People ex rel. Jensen v. Kawoleski

Mr. Justice Farmer

delivered the opinion of the court:

Plaintiff in error plead guilty to an information in the county court in June, 1923, charging him with selling, possessing and keeping for sale intoxicating liquor. He was sentenced to pay a fine of $400 and to imprisonment in the county jail ninety days. The judgment in that case was affirmed by this court in People v. Kawoleski, 310 Ill. 498. After the plaintiff in error’s plea of guilty in the county court, that court issued a temporary injunction against his place of business as a common nuisance. He was ostensibly conducting a grocery store in Bradley, in Kankakee county, and after the injunction was issued he gave bond and was permitted to operate his grocery store. December 6, 1923, he was again arrested for violating the Illinois Prohibition act and his premises were searched by the officers under a search warrant. He was given a preliminary hearing and was bound over to the January term of the Kankakee county circuit court. He was indicted by the grand jury, tried and convicted, and the judgment was reversed for errors of law committed during the trial and the cause remanded for a new trial. (People v. Kawoleski, ante, p. 257.) The day following the arrest of plaintiff in error and the search of his premises the State’s attorney filed an affidavit and information against him for contempt of court in violating the injunction. He was put in jail the night of his arrest, where he remained until December 10, when he was admitted to bail. The hearing of the contempt proceeding was set for December 12 and the cause was heard on that day. He was found guilty of contempt for having sold liquor in violation of the injunction, was fined $500 and sentenced to jail ninety days. This writ of error is sued out to review that judgment.

The State’s attorney first filed an information in the county court against plaintiff in error for violation of the Prohibition act but afterwards dismissed the information, and the plaintiff in error was, as stated, after a preliminary hearing before a justice of the peace bound over to the circuit court on that charge. A civil action was also begun against him on the injunction bond given in the county court proceeding.
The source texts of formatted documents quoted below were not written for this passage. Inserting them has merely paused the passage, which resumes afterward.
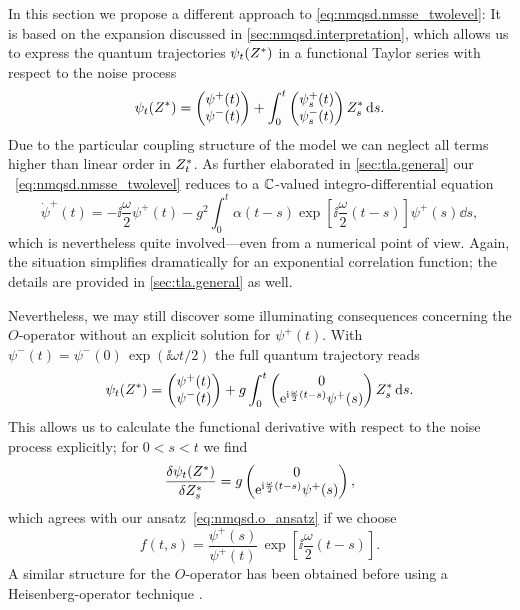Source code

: In this section we propose a different approach to \autoref{eq:nmqsd.nmsse_twolevel}:
It is based on the expansion discussed in \autoref{sec:nmqsd.interpretation}, which allows us to express the quantum trajectories $\psitZ$ in a functional Taylor series with respect to the noise process
\begin{equation*}
  \psitZ = \twovec{\psi^+(t)}{\psi^-(t)} + \int_0^t \twovec{\psi^+_s(t)}{\psi^-_s(t)} \ZZ_s \dd s.
\end{equation*}
Due to the particular coupling structure of the model we can neglect all terms higher than linear order in ${Z}^*_t$.
As further elaborated in \autoref{sec:tla.general} our \NMSSE~\ref{eq:nmqsd.nmsse_twolevel} reduces to a $\mathbb{C}$-valued integro-differential equation
\begin{equation}
  \dot\psi^+(t) = -\ii \frac{\omega}{2} \psi^+(t) - g^2 \int_0^t \alpha(t - s) \exp[\ii \frac{\omega}{2} (t - s)] \psi^+(s) \dd s,
  \label{eq:nmqsd.dotpsi_plus}
\end{equation}
which is nevertheless quite involved---even from a numerical point of view.
Again, the situation simplifies dramatically for an exponential correlation function; the details are provided in \autoref{sec:tla.general} as well.

Nevertheless, we may still discover some illuminating consequences concerning the $O$-operator without an explicit solution for $\psi^+(t)$.
With $\psi^-(t) = \psi^-(0) \, \exp(\ii \omega t / 2)$ the full quantum trajectory reads
\begin{equation}
  \psi_t(\ZZ) = \twovec{\psi^+(t)}{\psi^-(t)} + g \int_0^t \twovec{0}{\exp[\ii \frac{\omega}{2} (t-s)] \psi^+(s)} \ZZ_s \dd s.
  \label{eq:nmqsd.solution}
\end{equation}
This allows us to calculate the functional derivative with respect to the noise process explicitly; for $0 < s < t$ we find
\begin{equation*}
  \frac{\delta \psi_t(\ZZ)}{\delta \ZZ_s} = g \twovec{0}{\exp[\ii \frac{\omega}{2} (t-s)] \psi^+(s)},
\end{equation*}
which agrees with our ansatz~\ref{eq:nmqsd.o_ansatz} if we choose
\begin{equation}
  f(t, s) = \frac{\psi^+(s)}{\psi^+(t)} \, \exp[\ii \frac{\omega}{2}(t - s)].
  \label{eq:nmqsd.o_ansatz_psi}
\end{equation}
A similar structure for the $O$-operator has been obtained before using a Heisenberg-operator technique \cite{St01_habil}.\\

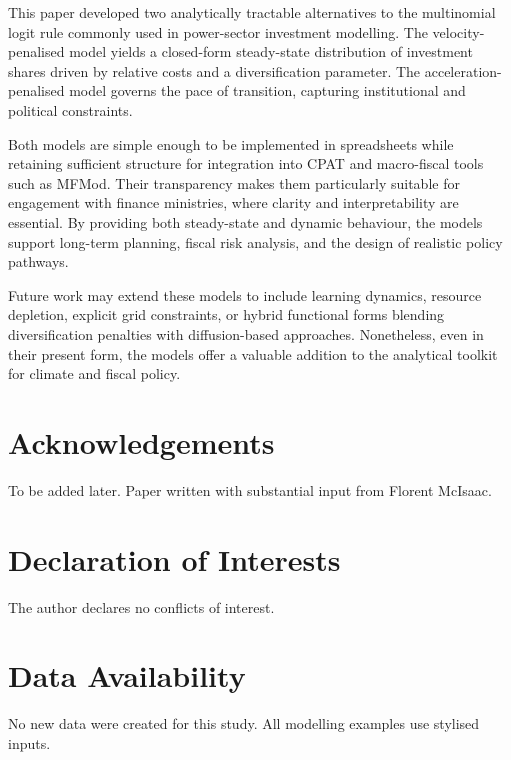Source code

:\documentclass[preprint,authoryear,12pt]{elsarticle}
\begin{document}
This paper developed two analytically tractable alternatives to the multinomial logit rule
commonly used in power-sector investment modelling. The velocity-penalised model yields a
closed-form steady-state distribution of investment shares driven by relative costs and a
diversification parameter. The acceleration-penalised model governs the pace of transition,
capturing institutional and political constraints.

Both models are simple enough to be implemented in spreadsheets while retaining sufficient
structure for integration into CPAT and macro-fiscal tools such as MFMod. Their transparency
makes them particularly suitable for engagement with finance ministries, where clarity and
interpretability are essential. By providing both steady-state and dynamic behaviour, the models
support long-term planning, fiscal risk analysis, and the design of realistic policy pathways.

Future work may extend these models to include learning dynamics, resource depletion,
explicit grid constraints, or hybrid functional forms blending diversification penalties with
diffusion-based approaches. Nonetheless, even in their present form, the models offer a valuable
addition to the analytical toolkit for climate and fiscal policy.


\section{Acknowledgements}
To be added later. Paper written with substantial input from Florent McIsaac.

\section*{Declaration of Interests}
The author declares no conflicts of interest.

\section*{Data Availability}
No new data were created for this study. All modelling examples use stylised inputs.
\end{document}
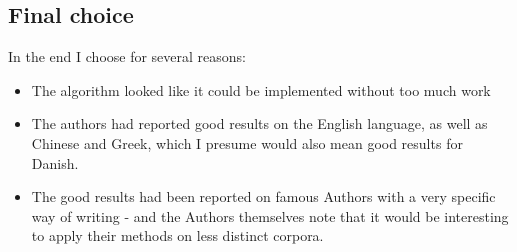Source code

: \subsection{Final choice}

In the end I choose \cite{nr4} for several reasons:
\begin{itemize}
\item The algorithm looked like it could be implemented without too much work
\item The authors had reported good results on the English language, as well as Chinese and Greek, which I presume would also mean good results for Danish.
\item The good results had been reported on famous Authors with a very specific way of writing - and the Authors themselves note that it would be interesting to apply their methods on less distinct corpora. 
\end{itemize}
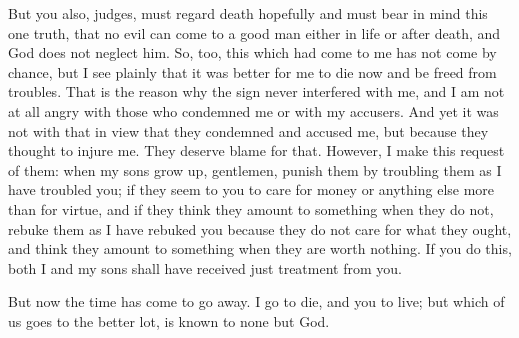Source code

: But you also, judges, must regard death hopefully and must bear in mind this one truth,  that no evil can come to a good man either in life or after death, and God does not neglect him. So, too, this which had come to me has not come by chance, but I see plainly that it was better for me to die now and be freed from troubles. That is the reason why the sign never interfered with me, and I am not at all angry with those who condemned me or with my accusers. And yet it was not with that in view that they condemned and accused me, but because  they thought to injure me. They deserve blame for that. However, I make this request of them: when my sons grow up, gentlemen, punish them by troubling them as I have troubled you; if they seem to you to care for money or anything else more than for virtue, and if they think they amount to something when they do not, rebuke them as I have rebuked you because they do not care for what they ought, and think they amount to something when they are worth nothing. If you do this, both I and my sons  shall have received just treatment from you.

But now the time has come to go away. I go to die, and you to live; but which of us goes to the better lot, is known to none but God.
Counsel for plaintiff in error made numerous motions and requests for additional time to prepare for the defense of the injunction proceeding, but all such motions were denied and the trial was begun December 12. It is here contended by plaintiff in error that the court erred in not giving him time to prepare his defense, that the evidence was not sufficient to justify the decree, that the provisions of the Prohibition act relating to injunctions are unconstitutional, and that the punishment is excessive, in violation of the constitution.

It is not shown by any affidavit or by the record that plaintiff in error was prevented, for lack of time, from making any defense he had to the charge for the violation of the injunction, and we are of opinion there is no merit in that assignment of error.

Counsel for plaintiff in error assert the injunction provisions of the Prohibition act are unconstitutional. They cite a Federal district case but do not support the assertion with any argument or point out any reason why the act is unconstitutional, and we decline to consider the question. The penalty imposed does not violate the constitutional provision that all penalties shall be in proportion to the nature of the offense, as contended by plaintiff in error. People v. Elliott, 272 Ill. 592.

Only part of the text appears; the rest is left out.